Complete step-by-step answer:
Let the three numbers which are in A.P be \[\left( {a - d} \right),a,\left( {a + d} \right)\] respectively, these numbers are in AP since their common difference is \[d\] .
Now it is given that the sum of the numbers in A.P. is 15, hence we can write this as
 \[\left( {a - d} \right) + a + \left( {a + d} \right) = 15 - - (i)\]
Therefore by solving this equation we get
 \[
  \left( {a - d} \right) + a + \left( {a + d} \right) = 15 \\
   \Rightarrow a + a + a = 15 \\
   \Rightarrow 3a = 15 \\
   \Rightarrow a = 5 \;
 \]
Hence we get \[a = 5\]
Now it is also said that the product of the A.P numbers is 105, hence we can write this as
 \[\left( {a - d} \right) \times a \times \left( {a + d} \right) = 105\]
Now this equation can be further as
 \[a \times \left( {{a^2} - {d^2}} \right) = 105\left\{ {\because \left( {{x^2} - {y^2}} \right) = \left( {x + y} \right)\left( {x - y} \right)} \right\}\]

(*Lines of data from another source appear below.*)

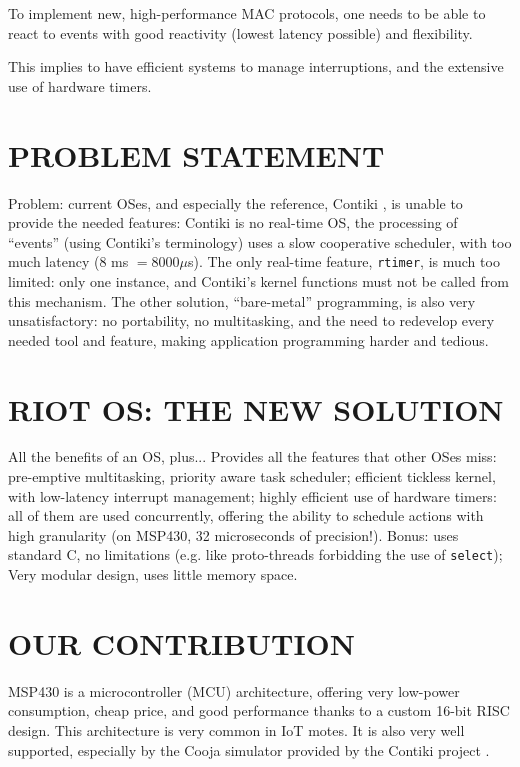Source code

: \documentclass[a4paper,twoside]{article}
\begin{document}
To implement new, high-performance MAC protocols, one needs to be able to react
to events with good reactivity (lowest latency possible) and flexibility.

This implies to have efficient systems to manage interruptions, and the extensive
use of hardware timers.

\section{\uppercase{Problem statement}}

Problem: current OSes, and especially the reference, Contiki \cite{Contiki},
is unable to provide the needed features: Contiki is no real-time OS,
the processing of ``events'' (using Contiki's terminology) uses a slow
cooperative scheduler, with too much latency (8 ms $= 8000 \mu$s).
The only real-time feature, \texttt{rtimer}, is much too limited: only one
instance, and Contiki's kernel functions must not be called from this
mechanism.
The other solution, ``bare-metal'' programming, is also very unsatisfactory:
no portability, no multitasking, and the need to redevelop every needed tool
and feature,  making application programming harder and tedious.

\section{\uppercase{RIOT OS: the new solution}}

\cite{RIOT}
All the benefits of an OS, plus...
Provides all the features that other OSes miss:
pre-emptive multitasking, priority aware task scheduler;
efficient tickless kernel, with low-latency interrupt management;
highly efficient use of hardware timers: all of them are used concurrently,
offering the ability to schedule actions with high granularity (on MSP430,
32 microseconds of precision!).
Bonus: uses standard C, no limitations (e.g. like proto-threads forbidding
the use of \texttt{select});
Very modular design, uses little memory space.

\section{\uppercase{Our contribution}}

MSP430 is a microcontroller (MCU) architecture, offering very low-power
consumption, cheap price, and good performance thanks to a custom 16-bit
RISC design. This architecture is very common in IoT motes.
It is also very well supported, especially by the Cooja simulator
provided by the Contiki project \cite{Contiki}.
\end{document}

Here since we already know \[a = 5\] , hence we can write this equation as
 \[
  5 \times \left( {{5^2} - {d^2}} \right) = 105 \\
   \Rightarrow \left( {25 - {d^2}} \right) = \dfrac{{105}}{5} \\
   \Rightarrow \left( {25 - {d^2}} \right) = 21 \;
 \]
By further solving this, we get
 \[
  \left( {25 - {d^2}} \right) = 21 \\
   \Rightarrow {d^2} = 25 - 21 \\
   \Rightarrow {d^2} = 4 \\
   \Rightarrow d = \pm 2 \;
 \]
Hence we get the value of \[d\] which is the common difference of this series \[ = \pm 2\]
Therefore we get the values \[a = 5\] and \[d = \pm 2\]
Now if the common difference in the series is \[d = - 2\] , the series will be \[7,5,3\]
Also when \[d = 2\] , the series will be \[3,5,7\]
Therefore, the three numbers which are in A.P whose sum is 15 and whose product is 105 is \[3,5,7\]
So, the correct answer is “3,5,7”.

Note: In an arithmetic series if the common difference is \[d > 0\] then the series is progressively increasing series and if the common difference is \[d < 0\] then the series is progressively decreasing. The common difference of a series determines the nature of a series and can be used to find the missing terms of the series if the next number or the previous number of missing terms is known to us.